The chasm fell silent. Kaladin could hear only Shallan’s panting and his own heartbeat. They’d left most of their spheres on the ground, where Shallan had been preparing to draw. He still had his spear, his improvised lantern.
Slowly, Kaladin twisted about, putting his back to Shallan. She held him from behind, and he could feel her tremble. Stormfather. He trembled himself. He twisted his spear to give light, peering out at the chasm. This fissure was shallow, and only a few feet stood between him and the opening.
The frail, washed-out light of his diamond spheres twinkled off the wet floor. It illuminated broken frillblooms on the walls and several writhing vines on the ground, severed from their plants. They twisted and flopped, like men arching their backs. The chasmfiend . . . Where was it?

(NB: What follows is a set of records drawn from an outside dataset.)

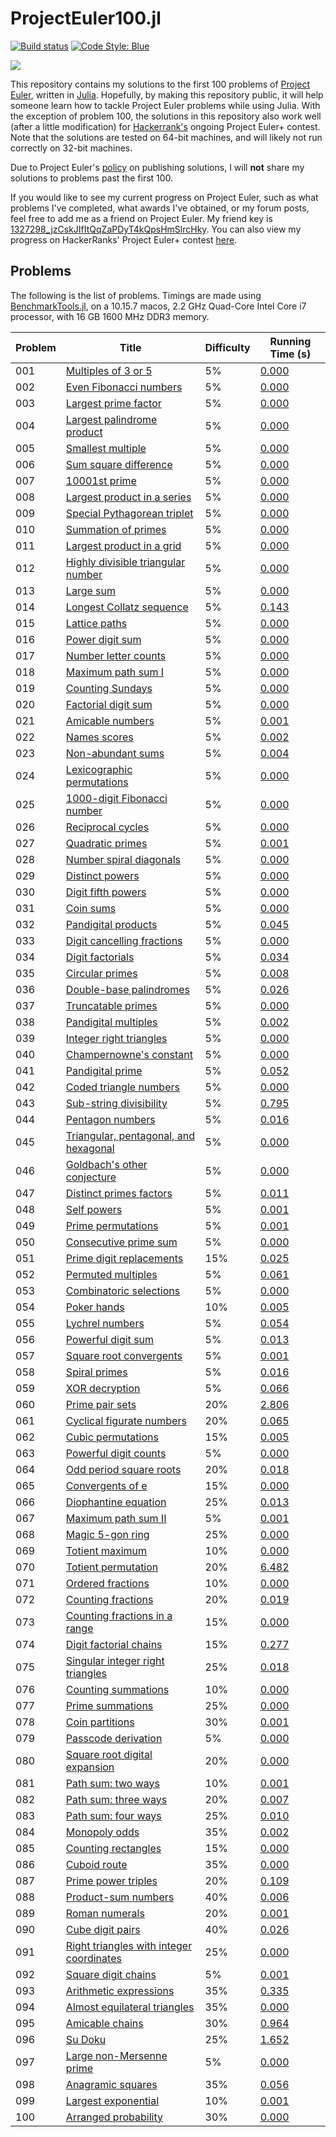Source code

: # ProjectEuler100.jl

[![Build status](https://ci.appveyor.com/api/projects/status/hgkaobx9v1yfwrme?svg=true)](https://ci.appveyor.com/project/byhill/projecteuler100-jl)
[![Code Style: Blue](https://img.shields.io/badge/code%20style-blue-4495d1.svg)](https://github.com/invenia/BlueStyle)

![](https://projecteuler.net/profile/byhill.png?)

This repository contains my solutions to the first 100 problems of [Project Euler](https://projecteuler.net/),
written in [Julia](https://julialang.org/).
Hopefully, by making this repository public,
it will help someone learn how to tackle Project Euler problems while using Julia.
With the exception of problem 100, the solutions in this repository also work well
(after a little modification) for [Hackerrank's](https://www.hackerrank.com/contests/projecteuler/challenges)
ongoing Project Euler+ contest.
Note that the solutions are tested on 64-bit machines,
and will likely not run correctly on 32-bit machines.

Due to Project Euler's [policy](https://projecteuler.net/about#publish) on publishing solutions,
I will **not** share my solutions to problems past the first 100.

If you would like to see my current progress on Project Euler,
such as what problems I've completed, what awards I've obtained,
or my forum posts, feel free to add me as a friend on Project Euler.
My friend key is [1327298_jzCskJIfItQqZaPDyT4kQpsHmSlrcHky](https://projecteuler.net/friends).
You can also view my progress on HackerRanks' Project Euler+ contest
[here](https://www.hackerrank.com/byhill).

## Problems

The following is the list of problems.
Timings are made using [BenchmarkTools.jl](https://github.com/JuliaCI/BenchmarkTools.jl),
on a 10.15.7 macos, 2.2 GHz Quad-Core Intel Core i7 processor, with 16 GB 1600 MHz DDR3 memory.

| Problem | Title                                                                            | Difficulty | Running Time (s)                |
| ---     | ---                                                                              | ---        | ---                             |
| 001     | [Multiples of 3 or 5](https://projecteuler.net/problem=001)                      | 5%         | [0.000](src/problems/pb001.jl)  |
| 002     | [Even Fibonacci numbers](https://projecteuler.net/problem=002)                   | 5%         | [0.000](src/problems/pb002.jl)  |
| 003     | [Largest prime factor](https://projecteuler.net/problem=003)                     | 5%         | [0.000](src/problems/pb003.jl)  |
| 004     | [Largest palindrome product](https://projecteuler.net/problem=004)               | 5%         | [0.000](src/problems/pb004.jl)  |
| 005     | [Smallest multiple](https://projecteuler.net/problem=005)                        | 5%         | [0.000](src/problems/pb005.jl)  |
| 006     | [Sum square difference](https://projecteuler.net/problem=006)                    | 5%         | [0.000](src/problems/pb006.jl)  |
| 007     | [10001st prime](https://projecteuler.net/problem=007)                            | 5%         | [0.000](src/problems/pb007.jl)  |
| 008     | [Largest product in a series](https://projecteuler.net/problem=008)              | 5%         | [0.000](src/problems/pb008.jl)  |
| 009     | [Special Pythagorean triplet](https://projecteuler.net/problem=009)              | 5%         | [0.000](src/problems/pb009.jl)  |
| 010     | [Summation of primes](https://projecteuler.net/problem=010)                      | 5%         | [0.000](src/problems/pb010.jl)  |
| 011     | [Largest product in a grid](https://projecteuler.net/problem=011)                | 5%         | [0.000](src/problems/pb011.jl)  |
| 012     | [Highly divisible triangular number](https://projecteuler.net/problem=012)       | 5%         | [0.000](src/problems/pb012.jl)  |
| 013     | [Large sum](https://projecteuler.net/problem=013)                                | 5%         | [0.000](src/problems/pb013.jl)  |
| 014     | [Longest Collatz sequence](https://projecteuler.net/problem=014)                 | 5%         | [0.143](src/problems/pb014.jl)  |
| 015     | [Lattice paths](https://projecteuler.net/problem=015)                            | 5%         | [0.000](src/problems/pb015.jl)  |
| 016     | [Power digit sum](https://projecteuler.net/problem=016)                          | 5%         | [0.000](src/problems/pb016.jl)  |
| 017     | [Number letter counts](https://projecteuler.net/problem=017)                     | 5%         | [0.000](src/problems/pb017.jl)  |
| 018     | [Maximum path sum I](https://projecteuler.net/problem=018)                       | 5%         | [0.000](src/problems/pb018.jl)  |
| 019     | [Counting Sundays](https://projecteuler.net/problem=019)                         | 5%         | [0.000](src/problems/pb019.jl)  |
| 020     | [Factorial digit sum](https://projecteuler.net/problem=020)                      | 5%         | [0.000](src/problems/pb020.jl)  |
| 021     | [Amicable numbers](https://projecteuler.net/problem=021)                         | 5%         | [0.001](src/problems/pb021.jl)  |
| 022     | [Names scores](https://projecteuler.net/problem=022)                             | 5%         | [0.002](src/problems/pb022.jl)  |
| 023     | [Non-abundant sums](https://projecteuler.net/problem=023)                        | 5%         | [0.004](src/problems/pb023.jl)  |
| 024     | [Lexicographic permutations](https://projecteuler.net/problem=024)               | 5%         | [0.000](src/problems/pb024.jl)  |
| 025     | [1000-digit Fibonacci number](https://projecteuler.net/problem=025)              | 5%         | [0.000](src/problems/pb025.jl)  |
| 026     | [Reciprocal cycles](https://projecteuler.net/problem=026)                        | 5%         | [0.000](src/problems/pb026.jl)  |
| 027     | [Quadratic primes](https://projecteuler.net/problem=027)                         | 5%         | [0.001](src/problems/pb027.jl)  |
| 028     | [Number spiral diagonals](https://projecteuler.net/problem=028)                  | 5%         | [0.000](src/problems/pb028.jl)  |
| 029     | [Distinct powers](https://projecteuler.net/problem=029)                          | 5%         | [0.000](src/problems/pb029.jl)  |
| 030     | [Digit fifth powers](https://projecteuler.net/problem=030)                       | 5%         | [0.000](src/problems/pb030.jl)  |
| 031     | [Coin sums](https://projecteuler.net/problem=031)                                | 5%         | [0.000](src/problems/pb031/jl)  |
| 032     | [Pandigital products](https://projecteuler.net/problem=032)                      | 5%         | [0.045](src/problems/pb032.jl)  |
| 033     | [Digit cancelling fractions](https://projecteuler.net/problem=033)               | 5%         | [0.000](src/problems/pb033.jl)  |
| 034     | [Digit factorials](https://projecteuler.net/problem=034)                         | 5%         | [0.034](src/problems/pb034.jl)  |
| 035     | [Circular primes](https://projecteuler.net/problem=035)                          | 5%         | [0.008](src/problems/pb035.jl)  |
| 036     | [Double-base palindromes](https://projecteuler.net/problem=036)                  | 5%         | [0.026](src/problems/pb036.jl)  |
| 037     | [Truncatable primes](https://projecteuler.net/problem=037)                       | 5%         | [0.000](src/problems/pb037.jl)  |
| 038     | [Pandigital multiples](https://projecteuler.net/problem=038)                     | 5%         | [0.002](src/problems/pb038.jl)  |
| 039     | [Integer right triangles](https://projecteuler.net/problem=039)                  | 5%         | [0.000](src/problems/pb039.jl)  |
| 040     | [Champernowne's constant](https://projecteuler.net/problem=040)                  | 5%         | [0.000](src/problems/pb040.jl)  |
| 041     | [Pandigital prime](https://projecteuler.net/problem=041)                         | 5%         | [0.052](src/problems/pb041.jl)  |
| 042     | [Coded triangle numbers](https://projecteuler.net/problem=042)                   | 5%         | [0.000](src/problems/pb042.jl)  |
| 043     | [Sub-string divisibility](https://projecteuler.net/problem=043)                  | 5%         | [0.795](src/problems/pb043.jl)  |
| 044     | [Pentagon numbers](https://projecteuler.net/problem=044)                         | 5%         | [0.016](src/problems/pb044.jl)  |
| 045     | [Triangular, pentagonal, and hexagonal](https://projecteuler.net/problem=045)    | 5%         | [0.000](src/problems/pb045.jl)  |
| 046     | [Goldbach's other conjecture](https://projecteuler.net/problem=046)              | 5%         | [0.000](src/problems/pb046.jl)  |
| 047     | [Distinct primes factors](https://projecteuler.net/problem=047)                  | 5%         | [0.011](src/problems/pb047.jl)  |
| 048     | [Self powers](https://projecteuler.net/problem=048)                              | 5%         | [0.001](src/problems/pb048.jl)  |
| 049     | [Prime permutations](https://projecteuler.net/problem=049)                       | 5%         | [0.001](src/problems/pb049.jl)  |
| 050     | [Consecutive prime sum](https://projecteuler.net/problem=050)                    | 5%         | [0.000](src/problems/pb050.jl)  |
| 051     | [Prime digit replacements](https://projecteuler.net/problem=051)                 | 15%        | [0.025](src/problems/pb051.jl)  |
| 052     | [Permuted multiples](https://projecteuler.net/problem=052)                       | 5%         | [0.061](src/problems/pb052.jl)  |
| 053     | [Combinatoric selections](https://projecteuler.net/problem=053)                  | 5%         | [0.000](src.problems/pb053.jl)  |
| 054     | [Poker hands](https://projecteuler.net/problem=054)                              | 10%        | [0.005](src/problems/pb054.jl)  |
| 055     | [Lychrel numbers](https://projecteuler.net/problem=055)                          | 5%         | [0.054](src/problems/pb055.jl)  |
| 056     | [Powerful digit sum](https://projecteuler.net/problem=056)                       | 5%         | [0.013](src/problems/pb056.jl)  |
| 057     | [Square root convergents](https://projecteuler.net/problem=057)                  | 5%         | [0.001](src/problems/pb057.jl)  |
| 058     | [Spiral primes](https://projecteuler.net/problem=058)                            | 5%         | [0.016](src/problems/pb058.jl)  |
| 059     | [XOR decryption](https://projecteuler.net/problem=059)                           | 5%         | [0.066](src/problems/pb059.jl)  |
| 060     | [Prime pair sets](https://projecteuler.net/problem=060)                          | 20%        | [2.806](src/problems/pb060.jl)  |
| 061     | [Cyclical figurate numbers](https://projecteuler.net/problem=061)                | 20%        | [0.065](src/problems/pb061.jl)  |
| 062     | [Cubic permutations](https://projecteuler.net/problem=062)                       | 15%        | [0.005](src/problems/pb062.jl)  |
| 063     | [Powerful digit counts](https://projecteuler.net/problem=63)                     | 5%         | [0.000](src/problems/pb063.jl)  |
| 064     | [Odd period square roots](https://projecteuler.net/problem=064)                  | 20%        | [0.018](src/problems/pb064.jl)  |
| 065     | [Convergents of e](https://projecteuler.net/problem=065)                         | 15%        | [0.000](src/problems/pb065.jl)  |
| 066     | [Diophantine equation](https://projecteuler.net/problem=066)                     | 25%        | [0.013](src/problems/pb066.jl)  |
| 067     | [Maximum path sum II](https://projecteuler.net/problem=067)                      | 5%         | [0.001](src/problems/pb067.jl)  |
| 068     | [Magic 5-gon ring](https://projecteuler.net/problem=068)                         | 25%        | [0.000](src/problems/pb068.jl)  |
| 069     | [Totient maximum](https://projecteuler.net/problem=069)                          | 10%        | [0.000](src/problems/pb069.jl)  |
| 070     | [Totient permutation](https://projecteuler.net/problem=070)                      | 20%        | [6.482](src/problems/pb070.jl)  |
| 071     | [Ordered fractions](https://projecteuler.net/problem=071)                        | 10%        | [0.000](src/problems/pb071.jl)  |
| 072     | [Counting fractions](https://projecteuler.net/problem=072)                       | 20%        | [0.019](src/problems/pb072.jl)  |
| 073     | [Counting fractions in a range](https://projecteuler.net/problem=073)            | 15%        | [0.000](src/problems/pb073.jl)  |
| 074     | [Digit factorial chains](https://projecteuler.net/problem=074)                   | 15%        | [0.277](src/problems/pb074.jl)  |
| 075     | [Singular integer right triangles](https://projecteuler.net/problem=075)         | 25%        | [0.018](src/problems/pb075.jl)  |
| 076     | [Counting summations](https://projecteuler.net/problem=076)                      | 10%        | [0.000](src/problems/pb076.jl)  |
| 077     | [Prime summations](https://projecteuler.net/problem=077)                         | 25%        | [0.000](src/problems/pb077.jl)  |
| 078     | [Coin partitions](https://projecteuler.net/problem=078)                          | 30%        | [0.001](src/problems/pb078.jl)  |
| 079     | [Passcode derivation](https://projecteuler.net/problem=079)                      | 5%         | [0.000](src/problems/pb079.jl)  |
| 080     | [Square root digital expansion](https://projecteuler.net/problem=080)            | 20%        | [0.000](src/problems/pb080.jl)  |
| 081     | [Path sum: two ways](https://projecteuler.net/problem=081)                       | 10%        | [0.001](src/problems/pb081.jl)  |
| 082     | [Path sum: three ways](https://projecteuler.net/problem=082)                     | 20%        | [0.007](src/problems/pb082.jl)  |
| 083     | [Path sum: four ways](https://projecteuler.net/problem=083)                      | 25%        | [0.010](src/problems/pb083.jl)  |
| 084     | [Monopoly odds](https://projecteuler.net/problem=084)                            | 35%        | [0.002](src/problems/pb084.jl)  |
| 085     | [Counting rectangles](https://projecteuler.net/problem=085)                      | 15%        | [0.000](src/problems/pb085.jl)  |
| 086     | [Cuboid route](https://projecteuler.net/problem=086)                             | 35%        | [0.000](src/problems/pb086.jl)  |
| 087     | [Prime power triples](https://projecteuler.net/problem=087)                      | 20%        | [0.109](src/probems/pb087.jl)   |
| 088     | [Product-sum numbers](https://projecteuler.net/problem=088)                      | 40%        | [0.006](src/problems/pb088.jl)  |
| 089     | [Roman numerals](https://projecteuler.net/problem=089)                           | 20%        | [0.001](src/problems/pb089.jl)  |
| 090     | [Cube digit pairs](https://projecteuler.net/problem=090)                         | 40%        | [0.026](src/problems/pb090.jl)  |
| 091     | [Right triangles with integer coordinates](https://projecteuler.net/problem=091) | 25%        | [0.000](src/problems/pb091.jl)  |
| 092     | [Square digit chains](https://projecteuler.net/problem=092)                      | 5%         | [0.001](src/problems/pb092.jl)  |
| 093     | [Arithmetic expressions](https://projecteuler.net/problem=093)                   | 35%        | [0.335](src/problems/pb093.jl)  |
| 094     | [Almost equilateral triangles](https://projecteuler.net/problem=094)             | 35%        | [0.000](src/problems/pb094.jl)  |
| 095     | [Amicable chains](https://projecteuler.net/problem=095)                          | 30%        | [0.964](src/problems/pb095.jl)  |
| 096     | [Su Doku](https://projecteuler.net/problem=096)                                  | 25%        | [1.652](src/problems/pb096.jl)  |
| 097     | [Large non-Mersenne prime](https://projecteuler.net/problem=097)                 | 5%         | [0.000](src/problems/pb097.jl)  |
| 098     | [Anagramic squares](https://projecteuler.net/problem=098)                        | 35%        | [0.056](src/problems/pb056.jl)  |
| 099     | [Largest exponential](https://projecteuler.net/problem=099)                      | 10%        | [0.001](src/problems/pb099.jl)  |
| 100     | [Arranged probability](https://projecteuler.net/problem=100)                     | 30%        | [0.000](src/problems/pb100.jl)  |
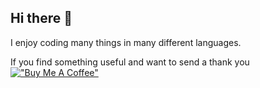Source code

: ## Hi there 👋
I enjoy coding many things in many different languages.

If you find something useful and want to send a thank you
[!["Buy Me A Coffee"](https://www.buymeacoffee.com/assets/img/custom_images/orange_img.png)](https://coff.ee/bencegellef)
<!--
**blackout358/blackout358** is a ✨ _special_ ✨ repository because its `README.md` (this file) appears on your GitHub profile.

Here are some ideas to get you started:

- 🔭 I’m currently working on ...
- 🌱 I’m currently learning ...
- 👯 I’m looking to collaborate on ...
- 🤔 I’m looking for help with ...
- 💬 Ask me about ...
- 📫 How to reach me: ...
- 😄 Pronouns: ...
- ⚡ Fun fact: ...
-->
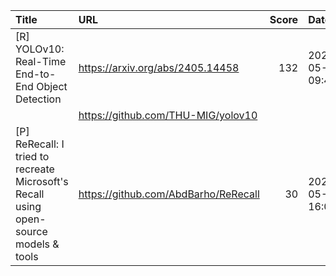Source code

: | Title                                                                                     | URL                                  |   Score | Date                |
|:------------------------------------------------------------------------------------------|:-------------------------------------|--------:|:--------------------|
| [R] YOLOv10: Real-Time End-to-End Object Detection                                        | https://arxiv.org/abs/2405.14458     |     132 | 2024-05-25 09:48:07 |
|                                                                                           | https://github.com/THU-MIG/yolov10   |         |                     |
| [P] ReRecall: I tried to recreate Microsoft's Recall using open-source models &amp; tools | https://github.com/AbdBarho/ReRecall |      30 | 2024-05-26 16:08:34 |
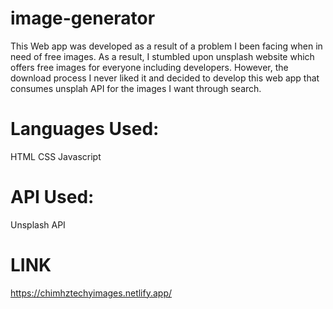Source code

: # image-generator
 
This Web app was developed as a result of a problem I been facing when in need of free images. As a result, I stumbled upon unsplash website which offers free images for everyone including developers. However, the download process I never liked it and decided to develop this web app that consumes unsplah API for the images I want through search.

# Languages Used:

HTML
CSS
Javascript

# API Used:

Unsplash API

# LINK

 https://chimhztechyimages.netlify.app/
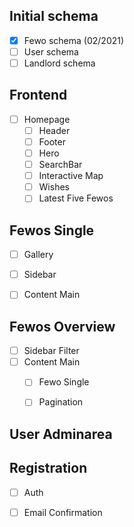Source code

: ## Initial schema

* [x] Fewo schema  (02/2021)  
* [ ] User schema
* [ ] Landlord schema

## Frontend

* [ ] Homepage
  * [ ] Header
  * [ ] Footer
  * [ ] Hero
  * [ ] SearchBar
  * [ ] Interactive Map
  * [ ] Wishes
  * [ ] Latest Five Fewos

## Fewos Single 

* [ ] Gallery
* [ ] Sidebar
* [ ] Content Main


## Fewos Overview

* [ ] Sidebar Filter
* [ ] Content Main
  * [ ] Fewo Single
  * [ ] Pagination


## User Adminarea


## Registration

* [ ] Auth
* [ ] Email Confirmation



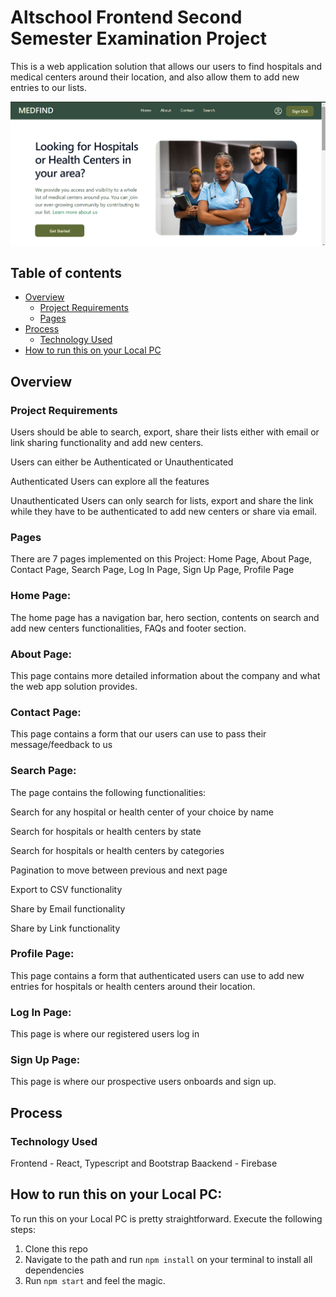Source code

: # Altschool Frontend Second Semester Examination Project

This is a web application solution that allows our users to find hospitals and medical centers around their location, and also allow them to add new entries to our lists.

![alt text](image.png)

## Table of contents

- [Overview](#overview)
  - [Project Requirements](#project-requirements)
  - [Pages](#pages)
- [Process](#process)
  - [Technology Used](#technology-used)
- [How to run this on your Local PC](#how-to-run-this-on-your-local-pc)


## Overview

### Project Requirements

Users should be able to search, export, share their lists either with email or link sharing functionality and add new centers.

Users can either be Authenticated or Unauthenticated

Authenticated Users can explore all the features

Unauthenticated Users can only search for lists, export and share the link while they have to be authenticated to add new centers or share via email.


### Pages
There are 7 pages implemented on this Project: Home Page, About Page, Contact Page, Search Page, Log In Page, Sign Up Page, Profile Page

### Home Page: 
The home page has a navigation bar, hero section, contents on search and add new centers functionalities, FAQs and footer section.

### About Page: 
This page contains more detailed information about the company and what the web app solution provides.

### Contact Page: 
This page contains a form that our users can use to pass their message/feedback to us

### Search Page: 
The page contains the following functionalities:

Search for any hospital or health center of your choice by name

Search for hospitals or health centers by state

Search for hospitals or health centers by categories

Pagination to move between previous and next page

Export to CSV functionality

Share by Email functionality

Share by Link functionality

### Profile Page: 
This page contains a form that authenticated users can use to add new entries for hospitals or health centers around their location.

### Log In Page: 
This page is where our registered users log in

### Sign Up Page: 
This page is where our prospective users onboards and sign up.


## Process
### Technology Used

Frontend - React, Typescript and Bootstrap
Baackend - Firebase


## How to run this on your Local PC:
To run this on your Local PC is pretty straightforward. Execute the following steps:
1. Clone this repo
2. Navigate to the path and run `npm install` on your terminal to install all dependencies
3. Run `npm start` and feel the magic.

Shallan gasped, arms tightening around his waist. He looked up. There, higher up the crack, a large, inhuman eye watched them. He couldn’t see the bulk of the chasmfiend’s head; just part of the face and jaw, with that terrible glassy green eye. A large claw slammed against the side of the hole, trying to force its way in, but the crack was too small.
The claw dug at the hole, and then the head withdrew. Scraping rock and chitin sounded in the chasm, but the thing didn’t go far before stopping.
Silence. A steady drip somewhere fell into a pool. But otherwise, silence.
“It’s waiting,” Shallan whispered, head near his shoulder.
“You sound proud of it!” Kaladin snapped.
“A little.” She paused. “How long, do you suppose, until . . .”
He looked upward, but couldn’t see the sky. The crack didn’t run all the way up the side of the chasm, and was barely ten or fifteen feet tall. He leaned forward to look at the slot high above, not extending all the way out of the crack, just getting a little closer to the lip so he could see the sky. It was getting dark. Not sunset yet, but getting close.